What the task requires => Check every line below for the string "increases". Copy the ones that have it.

══ Extracted entries ══

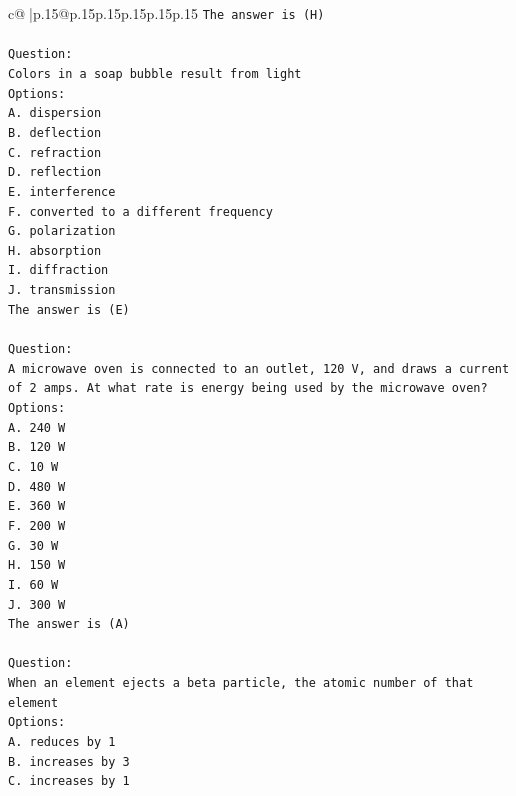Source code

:\documentclass{article}
\begin{document}
{\begin{supertabular}{c@{$\;$}|p{.15\linewidth}@{}p{.15\linewidth}p{.15\linewidth}p{.15\linewidth}p{.15\linewidth}p{.15\linewidth}}
{{{\texttt{The answer is (H)} \\
\\ 
\texttt{Question:} \\
\texttt{Colors in a soap bubble result from light} \\
\texttt{Options:} \\
\texttt{A. dispersion} \\
\texttt{B. deflection} \\
\texttt{C. refraction} \\
\texttt{D. reflection} \\
\texttt{E. interference} \\
\texttt{F. converted to a different frequency} \\
\texttt{G. polarization} \\
\texttt{H. absorption} \\
\texttt{I. diffraction} \\
\texttt{J. transmission} \\
\texttt{The answer is (E)} \\
\\ 
\texttt{Question:} \\
\texttt{A microwave oven is connected to an outlet, 120 V, and draws a current of 2 amps. At what rate is energy being used by the microwave oven?} \\
\texttt{Options:} \\
\texttt{A. 240 W} \\
\texttt{B. 120 W} \\
\texttt{C. 10 W} \\
\texttt{D. 480 W} \\
\texttt{E. 360 W} \\
\texttt{F. 200 W} \\
\texttt{G. 30 W} \\
\texttt{H. 150 W} \\
\texttt{I. 60 W} \\
\texttt{J. 300 W} \\
\texttt{The answer is (A)} \\
\\ 
\texttt{Question:} \\
\texttt{When an element ejects a beta particle, the atomic number of that element} \\
\texttt{Options:} \\
\texttt{A. reduces by 1} \\
\texttt{B. increases by 3} \\
\texttt{C. increases by 1} \\
}}}
\end{supertabular}}
\end{document}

═══

Written response =>
\texttt{B. increases by 3} \\
\texttt{C. increases by 1} \\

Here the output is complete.